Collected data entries
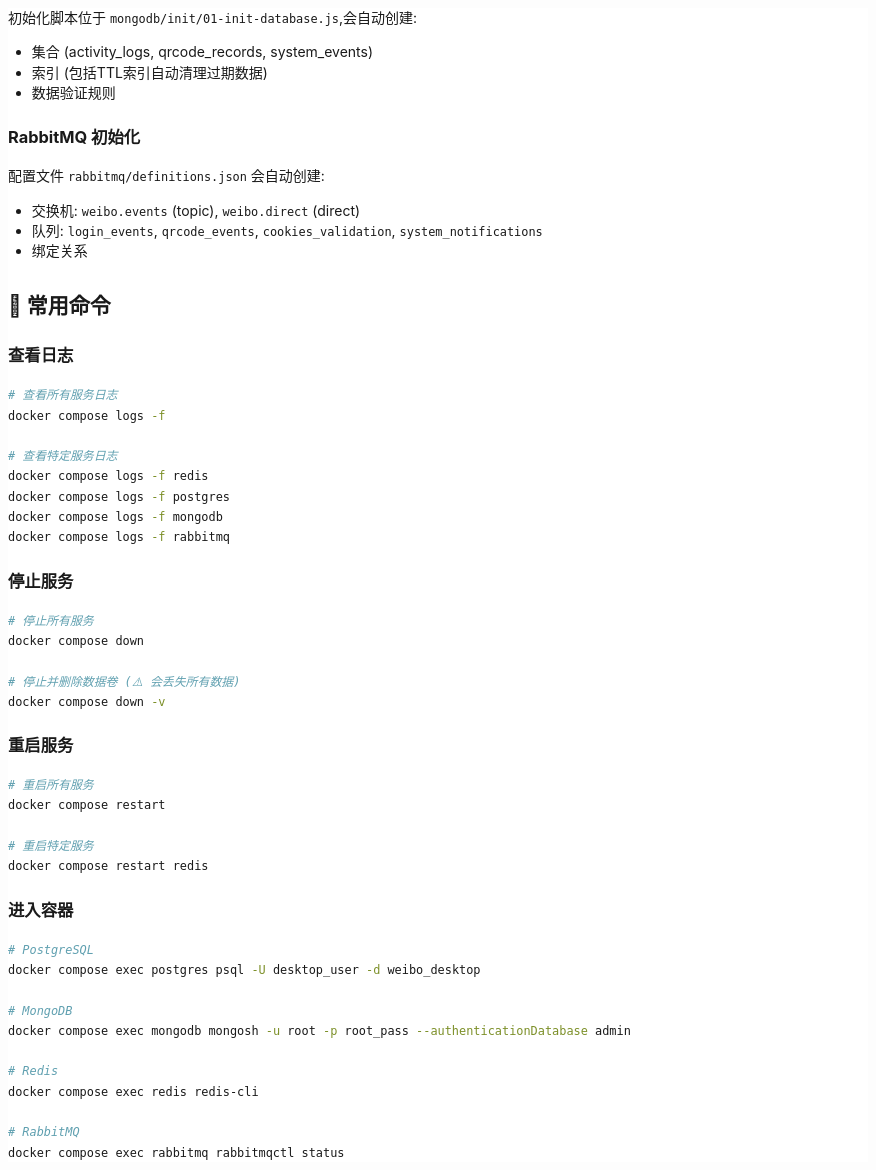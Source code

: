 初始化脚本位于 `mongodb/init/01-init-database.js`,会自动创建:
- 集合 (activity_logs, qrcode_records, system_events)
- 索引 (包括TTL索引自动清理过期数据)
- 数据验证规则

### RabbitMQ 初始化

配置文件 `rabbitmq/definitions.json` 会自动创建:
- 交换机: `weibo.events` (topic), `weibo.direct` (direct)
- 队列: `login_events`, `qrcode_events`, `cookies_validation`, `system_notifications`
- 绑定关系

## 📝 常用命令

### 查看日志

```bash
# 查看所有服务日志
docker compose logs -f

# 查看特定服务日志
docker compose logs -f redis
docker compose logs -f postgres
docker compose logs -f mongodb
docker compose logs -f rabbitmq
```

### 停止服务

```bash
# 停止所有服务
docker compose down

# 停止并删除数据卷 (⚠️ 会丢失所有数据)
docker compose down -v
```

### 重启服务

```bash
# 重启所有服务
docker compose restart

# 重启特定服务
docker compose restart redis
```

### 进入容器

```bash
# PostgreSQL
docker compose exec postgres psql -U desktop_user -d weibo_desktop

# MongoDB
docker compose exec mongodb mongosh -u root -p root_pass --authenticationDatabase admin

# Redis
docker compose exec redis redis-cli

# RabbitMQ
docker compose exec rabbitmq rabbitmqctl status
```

• [ABOUT THIS TASK]
Please repeat every record exactly as it stands, leaving out any pictures.

• [TASK SOLUTION]
Source code

: 初始化脚本位于 `mongodb/init/01-init-database.js`,会自动创建:
- 集合 (activity_logs, qrcode_records, system_events)
- 索引 (包括TTL索引自动清理过期数据)
- 数据验证规则

### RabbitMQ 初始化

配置文件 `rabbitmq/definitions.json` 会自动创建:
- 交换机: `weibo.events` (topic), `weibo.direct` (direct)
- 队列: `login_events`, `qrcode_events`, `cookies_validation`, `system_notifications`
- 绑定关系

## 📝 常用命令

### 查看日志

```bash
# 查看所有服务日志
docker compose logs -f

# 查看特定服务日志
docker compose logs -f redis
docker compose logs -f postgres
docker compose logs -f mongodb
docker compose logs -f rabbitmq
```

### 停止服务

```bash
# 停止所有服务
docker compose down

# 停止并删除数据卷 (⚠️ 会丢失所有数据)
docker compose down -v
```

### 重启服务

```bash
# 重启所有服务
docker compose restart

# 重启特定服务
docker compose restart redis
```

### 进入容器

```bash
# PostgreSQL
docker compose exec postgres psql -U desktop_user -d weibo_desktop

# MongoDB
docker compose exec mongodb mongosh -u root -p root_pass --authenticationDatabase admin

# Redis
docker compose exec redis redis-cli

# RabbitMQ
docker compose exec rabbitmq rabbitmqctl status
```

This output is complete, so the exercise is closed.